If you're advanced you probably already know a few of these tips so make sure to use the timestamps to skip to the sections you think might be helpful for you and share this video with your friends that have dirty blueprints!
A good collection of tips. One note on the section about collapsed nodes: You don't actually lose access to local variables when collapsing nodes inside a function. It's true that any of the local variables included in the collapsed selection break, but this appears to be a bug of some sort. If you place a fresh "Get Variable" inside the collapsed node it will work correctly. This allows you to skip having to pass them in like parameters.
One of the very useful features for me (and i learned it too late xd) is interfaces. It's basically a way to connect blueprints without having them related.

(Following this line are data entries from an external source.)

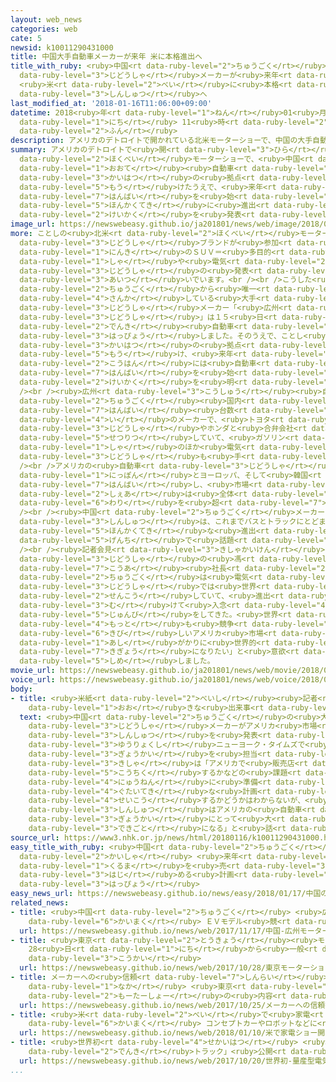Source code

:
 ```yaml
---
layout: web_news
categories: web
cate: 5
newsid: k10011290431000
title: 中国大手自動車メーカーが来年 米に本格進出へ
title_with_ruby: <ruby>中国<rt data-ruby-level="2">ちゅうごく</rt></ruby><ruby>大手<rt data-ruby-level="1">おおて</rt></ruby><ruby>自動車<rt
  data-ruby-level="3">じどうしゃ</rt></ruby>メーカーが<ruby>来年<rt data-ruby-level="2">らいねん</rt></ruby>
  <ruby>米<rt data-ruby-level="2">べい</rt></ruby>に<ruby>本格<rt data-ruby-level="5">ほんかく</rt></ruby><ruby>進出<rt
  data-ruby-level="3">しんしゅつ</rt></ruby>へ
last_modified_at: '2018-01-16T11:06:00+09:00'
datetime: 2018<ruby>年<rt data-ruby-level="1">ねん</rt></ruby>01<ruby>月<rt data-ruby-level="1">がつ</rt></ruby>16<ruby>日<rt
  data-ruby-level="1">にち</rt></ruby> 11<ruby>時<rt data-ruby-level="2">じ</rt></ruby>06<ruby>分<rt
  data-ruby-level="2">ふん</rt></ruby>
description: アメリカのデトロイトで開かれている北米モーターショーで、中国の大手自動車メーカーがアメリカにデザインと開発の拠点を設けたうえで、来年、販売を始めるなど本格的に進出する計画を発表しました。
summary: アメリカのデトロイトで<ruby>開<rt data-ruby-level="3">ひら</rt></ruby>かれている<ruby>北米<rt
  data-ruby-level="2">ほくべい</rt></ruby>モーターショーで、<ruby>中国<rt data-ruby-level="2">ちゅうごく</rt></ruby>の<ruby>大手<rt
  data-ruby-level="1">おおて</rt></ruby><ruby>自動車<rt data-ruby-level="3">じどうしゃ</rt></ruby>メーカーがアメリカにデザインと<ruby>開発<rt
  data-ruby-level="3">かいはつ</rt></ruby>の<ruby>拠点<rt data-ruby-level="7">きょてん</rt></ruby>を<ruby>設<rt
  data-ruby-level="5">もう</rt></ruby>けたうえで、<ruby>来年<rt data-ruby-level="2">らいねん</rt></ruby>、<ruby>販売<rt
  data-ruby-level="7">はんばい</rt></ruby>を<ruby>始<rt data-ruby-level="3">はじ</rt></ruby>めるなど<ruby>本格的<rt
  data-ruby-level="5">ほんかくてき</rt></ruby>に<ruby>進出<rt data-ruby-level="3">しんしゅつ</rt></ruby>する<ruby>計画<rt
  data-ruby-level="2">けいかく</rt></ruby>を<ruby>発表<rt data-ruby-level="3">はっぴょう</rt></ruby>しました。
image_url: https://newswebeasy.github.io/ja201801/news/web/image/2018/01/16/K10011290431_1801161114_1801161133_01_02.jpg
more: ことしの<ruby>北米<rt data-ruby-level="2">ほくべい</rt></ruby>モーターショーには<ruby>世界<rt data-ruby-level="3">せかい</rt></ruby>の４３の<ruby>自動車<rt
  data-ruby-level="3">じどうしゃ</rt></ruby>ブランドが<ruby>参加<rt data-ruby-level="4">さんか</rt></ruby>し、<ruby>人気<rt
  data-ruby-level="1">にんき</rt></ruby>のＳＵＶ＝<ruby>多目的<rt data-ruby-level="4">たもくてき</rt></ruby>スポーツ<ruby>車<rt
  data-ruby-level="1">しゃ</rt></ruby>や<ruby>電気<rt data-ruby-level="2">でんき</rt></ruby><ruby>自動車<rt
  data-ruby-level="3">じどうしゃ</rt></ruby>の<ruby>発表<rt data-ruby-level="3">はっぴょう</rt></ruby>が<ruby>相次<rt
  data-ruby-level="3">あいつ</rt></ruby>いでいます。<br /><br />こうした<ruby>中<rt data-ruby-level="1">なか</rt></ruby>、<ruby>中国<rt
  data-ruby-level="2">ちゅうごく</rt></ruby>から<ruby>唯一<rt data-ruby-level="7">ゆいいつ</rt></ruby><ruby>参加<rt
  data-ruby-level="4">さんか</rt></ruby>している<ruby>大手<rt data-ruby-level="1">おおて</rt></ruby><ruby>自動車<rt
  data-ruby-level="3">じどうしゃ</rt></ruby>メーカー「<ruby>広州<rt data-ruby-level="3">こうしゅう</rt></ruby><ruby>自動車<rt
  data-ruby-level="3">じどうしゃ</rt></ruby>」は１５<ruby>日<rt data-ruby-level="1">にち</rt></ruby>、<ruby>電気<rt
  data-ruby-level="2">でんき</rt></ruby><ruby>自動車<rt data-ruby-level="3">じどうしゃ</rt></ruby>のコンセプトカーを<ruby>発表<rt
  data-ruby-level="3">はっぴょう</rt></ruby>しました。そのうえで、ことし<ruby>前半<rt data-ruby-level="2">ぜんはん</rt></ruby>にデザインと<ruby>開発<rt
  data-ruby-level="3">かいはつ</rt></ruby>の<ruby>拠点<rt data-ruby-level="7">きょてん</rt></ruby>をアメリカに<ruby>設<rt
  data-ruby-level="5">もう</rt></ruby>け、<ruby>来年<rt data-ruby-level="2">らいねん</rt></ruby><ruby>後半<rt
  data-ruby-level="2">こうはん</rt></ruby>には<ruby>自動車<rt data-ruby-level="3">じどうしゃ</rt></ruby>の<ruby>販売<rt
  data-ruby-level="7">はんばい</rt></ruby>を<ruby>始<rt data-ruby-level="3">はじ</rt></ruby>める<ruby>計画<rt
  data-ruby-level="2">けいかく</rt></ruby>を<ruby>明<rt data-ruby-level="2">あき</rt></ruby>らかにしました。<br
  /><br /><ruby>広州<rt data-ruby-level="3">こうしゅう</rt></ruby><ruby>自動車<rt data-ruby-level="3">じどうしゃ</rt></ruby>は<ruby>中国<rt
  data-ruby-level="2">ちゅうごく</rt></ruby><ruby>国内<rt data-ruby-level="2">こくない</rt></ruby>の<ruby>販売<rt
  data-ruby-level="7">はんばい</rt></ruby><ruby>台数<rt data-ruby-level="2">だいすう</rt></ruby>で６<ruby>位<rt
  data-ruby-level="4">い</rt></ruby>のメーカーで、<ruby>トヨタ<rt data-ruby-level="3">とよた</rt></ruby><ruby>自動車<rt
  data-ruby-level="3">じどうしゃ</rt></ruby>やホンダと<ruby>合弁会社<rt data-ruby-level="5">ごうべんがいしゃ</rt></ruby>を<ruby>設立<rt
  data-ruby-level="5">せつりつ</rt></ruby>していて、<ruby>ガソリン<rt data-ruby-level="1">がそりん</rt></ruby><ruby>車<rt
  data-ruby-level="1">しゃ</rt></ruby>のほか<ruby>電気<rt data-ruby-level="2">でんき</rt></ruby><ruby>自動車<rt
  data-ruby-level="3">じどうしゃ</rt></ruby>も<ruby>手<rt data-ruby-level="1">て</rt></ruby>がけています。<br
  /><br />アメリカの<ruby>自動車<rt data-ruby-level="3">じどうしゃ</rt></ruby><ruby>市場<rt data-ruby-level="2">しじょう</rt></ruby>では<ruby>日本<rt
  data-ruby-level="1">にっぽん</rt></ruby>とヨーロッパ、そして<ruby>韓国<rt data-ruby-level="7">かんこく</rt></ruby>のメーカーが<ruby>販売<rt
  data-ruby-level="7">はんばい</rt></ruby>し、<ruby>市場<rt data-ruby-level="2">しじょう</rt></ruby><ruby>シェア<rt
  data-ruby-level="2">しぇあ</rt></ruby>は<ruby>全体<rt data-ruby-level="3">ぜんたい</rt></ruby>の５<ruby>割<rt
  data-ruby-level="6">わり</rt></ruby>を<ruby>超<rt data-ruby-level="7">こ</rt></ruby>えています。<br
  /><br /><ruby>中国<rt data-ruby-level="2">ちゅうごく</rt></ruby>メーカーのアメリカ<ruby>市場<rt data-ruby-level="2">いちば</rt></ruby>への<ruby>進出<rt
  data-ruby-level="3">しんしゅつ</rt></ruby>は、これまでバスとトラックにとどまっていただけに、<ruby>乗用車<rt data-ruby-level="3">じょうようしゃ</rt></ruby>の<ruby>本格的<rt
  data-ruby-level="5">ほんかくてき</rt></ruby>な<ruby>進出<rt data-ruby-level="3">しんしゅつ</rt></ruby>は<ruby>現地<rt
  data-ruby-level="5">げんち</rt></ruby>で<ruby>話題<rt data-ruby-level="3">わだい</rt></ruby>となっています。<br
  /><br /><ruby>記者会見<rt data-ruby-level="3">きしゃかいけん</rt></ruby>で<ruby>広州<rt data-ruby-level="3">こうしゅう</rt></ruby><ruby>自動車<rt
  data-ruby-level="3">じどうしゃ</rt></ruby>の<ruby>馮<rt data-ruby-level="8">ひょう</rt></ruby><ruby>興亜<rt
  data-ruby-level="7">こうあ</rt></ruby><ruby>社長<rt data-ruby-level="2">しゃちょう</rt></ruby>は「<ruby>中国<rt
  data-ruby-level="2">ちゅうごく</rt></ruby>は<ruby>電気<rt data-ruby-level="2">でんき</rt></ruby><ruby>自動車<rt
  data-ruby-level="3">じどうしゃ</rt></ruby>では<ruby>世界<rt data-ruby-level="3">せかい</rt></ruby>に<ruby>先行<rt
  data-ruby-level="2">せんこう</rt></ruby>していて、<ruby>進出<rt data-ruby-level="3">しんしゅつ</rt></ruby>に<ruby>向<rt
  data-ruby-level="3">む</rt></ruby>けて<ruby>入念<rt data-ruby-level="4">にゅうねん</rt></ruby>な<ruby>準備<rt
  data-ruby-level="5">じゅんび</rt></ruby>をしてきた。<ruby>世界<rt data-ruby-level="3">せかい</rt></ruby>で<ruby>最<rt
  data-ruby-level="4">もっと</rt></ruby>も<ruby>競争<rt data-ruby-level="4">きょうそう</rt></ruby>が<ruby>厳<rt
  data-ruby-level="6">きび</rt></ruby>しいアメリカ<ruby>市場<rt data-ruby-level="2">いちば</rt></ruby>を<ruby>足<rt
  data-ruby-level="1">あし</rt></ruby>がかりに<ruby>世界的<rt data-ruby-level="4">せかいてき</rt></ruby>な<ruby>企業<rt
  data-ruby-level="7">きぎょう</rt></ruby>になりたい」と<ruby>意欲<rt data-ruby-level="6">いよく</rt></ruby>を<ruby>示<rt
  data-ruby-level="5">しめ</rt></ruby>しました。
movie_url: https://newswebeasy.github.io/ja201801/news/web/movie/2018/01/16/k10011290431_201801161218_201801161223.mp4
voice_url: https://newswebeasy.github.io/ja201801/news/web/voice/2018/01/16/k10011290431_201801161218_201801161223.mp3
body:
- title: <ruby>米紙<rt data-ruby-level="2">べいし</rt></ruby><ruby>記者<rt data-ruby-level="3">きしゃ</rt></ruby>「<ruby>大<rt
    data-ruby-level="1">おお</rt></ruby>きな<ruby>出来事<rt data-ruby-level="3">できごと</rt></ruby>」
  text: <ruby>中国<rt data-ruby-level="2">ちゅうごく</rt></ruby>の<ruby>大手<rt data-ruby-level="1">おおて</rt></ruby><ruby>自動車<rt
    data-ruby-level="3">じどうしゃ</rt></ruby>メーカーがアメリカ<ruby>市場<rt data-ruby-level="2">いちば</rt></ruby>への<ruby>進出<rt
    data-ruby-level="3">しんしゅつ</rt></ruby>を<ruby>発表<rt data-ruby-level="3">はっぴょう</rt></ruby>したことについて、アメリカの<ruby>有力紙<rt
    data-ruby-level="3">ゆうりょくし</rt></ruby>ニューヨーク・タイムズで<ruby>自動車<rt data-ruby-level="3">じどうしゃ</rt></ruby><ruby>業界<rt
    data-ruby-level="3">ぎょうかい</rt></ruby>を<ruby>担当<rt data-ruby-level="6">たんとう</rt></ruby>しているニール・ボデット<ruby>記者<rt
    data-ruby-level="3">きしゃ</rt></ruby>は「アメリカで<ruby>販売店<rt data-ruby-level="7">はんばいてん</rt></ruby>のネットワークをどう<ruby>構築<rt
    data-ruby-level="5">こうちく</rt></ruby>するかなどの<ruby>課題<rt data-ruby-level="4">かだい</rt></ruby>があるが、<ruby>入念<rt
    data-ruby-level="4">にゅうねん</rt></ruby>に<ruby>準備<rt data-ruby-level="5">じゅんび</rt></ruby>し、<ruby>具体的<rt
    data-ruby-level="4">ぐたいてき</rt></ruby>な<ruby>計画<rt data-ruby-level="2">けいかく</rt></ruby>もあるようだ。<ruby>成功<rt
    data-ruby-level="4">せいこう</rt></ruby>するかどうかはわからないが、<ruby>中国<rt data-ruby-level="2">ちゅうごく</rt></ruby>メーカーの<ruby>進出<rt
    data-ruby-level="3">しんしゅつ</rt></ruby>はアメリカの<ruby>自動車<rt data-ruby-level="3">じどうしゃ</rt></ruby><ruby>業界<rt
    data-ruby-level="3">ぎょうかい</rt></ruby>にとって<ruby>大<rt data-ruby-level="1">おお</rt></ruby>きな<ruby>出来事<rt
    data-ruby-level="3">できごと</rt></ruby>になる」と<ruby>話<rt data-ruby-level="2">はな</rt></ruby>していました。
source_url: https://www3.nhk.or.jp/news/html/20180116/k10011290431000.html
easy_title_with_ruby: <ruby>中国<rt data-ruby-level="2">ちゅうごく</rt></ruby>の<ruby>会社<rt
  data-ruby-level="2">かいしゃ</rt></ruby> <ruby>来年<rt data-ruby-level="2">らいねん</rt></ruby>アメリカで<ruby>車<rt
  data-ruby-level="1">くるま</rt></ruby>を<ruby>売<rt data-ruby-level="3">う</rt></ruby>り<ruby>始<rt
  data-ruby-level="3">はじ</rt></ruby>める<ruby>計画<rt data-ruby-level="2">けいかく</rt></ruby>を<ruby>発表<rt
  data-ruby-level="3">はっぴょう</rt></ruby>
easy_news_url: https://newswebeasy.github.io/news/easy/2018/01/17/中国の会社-来年アメリカで車を売り始める計画を発表
related_news:
- title: <ruby>中国<rt data-ruby-level="2">ちゅうごく</rt></ruby> <ruby>広州<rt data-ruby-level="3">こうしゅう</rt></ruby>モーターショー<ruby>開幕<rt
    data-ruby-level="6">かいまく</rt></ruby> ＥＶモデル<ruby>競<rt data-ruby-level="7">きそ</rt></ruby>う
  url: https://newswebeasy.github.io/news/web/2017/11/17/中国-広州モーターショー開幕-EVモデル競う
- title: <ruby>東京<rt data-ruby-level="2">とうきょう</rt></ruby><ruby>モーターショー<rt data-ruby-level="2">もーたーしょー</rt></ruby>
    28<ruby>日<rt data-ruby-level="1">にち</rt></ruby>から<ruby>一般<rt data-ruby-level="7">いっぱん</rt></ruby><ruby>公開<rt
    data-ruby-level="3">こうかい</rt></ruby>
  url: https://newswebeasy.github.io/news/web/2017/10/28/東京モーターショー-28日から一般公開
- title: メーカーへの<ruby>信頼<rt data-ruby-level="7">しんらい</rt></ruby><ruby>揺<rt data-ruby-level="7">ゆ</rt></ruby>らぐ<ruby>中<rt
    data-ruby-level="1">なか</rt></ruby> <ruby>東京<rt data-ruby-level="2">とうきょう</rt></ruby><ruby>モーターショー<rt
    data-ruby-level="2">もーたーしょー</rt></ruby>の<ruby>内容<rt data-ruby-level="5">ないよう</rt></ruby>は
  url: https://newswebeasy.github.io/news/web/2017/10/25/メーカーへの信頼揺らぐ中-東京モーターショーの内容は
- title: <ruby>米<rt data-ruby-level="2">べい</rt></ruby>で<ruby>家電<rt data-ruby-level="2">かでん</rt></ruby>ショー<ruby>開幕<rt
    data-ruby-level="6">かいまく</rt></ruby> コンセプトカーやロボットなどに<ruby>注目<rt data-ruby-level="3">ちゅうもく</rt></ruby>
  url: https://newswebeasy.github.io/news/web/2018/01/10/米で家電ショー開幕-コンセプトカーやロボットなどに注目
- title: <ruby>世界初<rt data-ruby-level="4">せかいはつ</rt></ruby> <ruby>量産型<rt data-ruby-level="4">りょうさんがた</rt></ruby>「<ruby>電気<rt
    data-ruby-level="2">でんき</rt></ruby>トラック」<ruby>公開<rt data-ruby-level="3">こうかい</rt></ruby>
  url: https://newswebeasy.github.io/news/web/2017/10/20/世界初-量産型電気トラック公開
...
```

For example, if we wanted to check if an actor is available for interaction, we could cast to it, get the ref, check the variable. Sure, but if we had 10 different, unrelated blueprints (but still had the interaction part in common we'd like to check), we'd have to make 10 cast nodes, check if it's the right actor and then get the variable. If you add more bps it will get pretty messy. Instead you just implement an interface (and set it up), and then you just send a message. If it implements that interface, it will answer.
Nice list. These are all great tips. I'd add that Alt and Ctrl let you unplug and hold wires or just unplug them. I didn't figure this out until years deep.
I agree with a bunch of these (in fact, I considered making a similar video, and decided to do a search first), but I would like to note that functions and collapsing aren't always better. I always encourage compression based programming, where you only move things to functions when you start re-using a piece of code. Having the full set of nodes in front of you lets you use the spatial parts of your brain, and when something is hidden in a function, you have to imagine it. Sometimes that trade-off is worth it, sometimes it's not.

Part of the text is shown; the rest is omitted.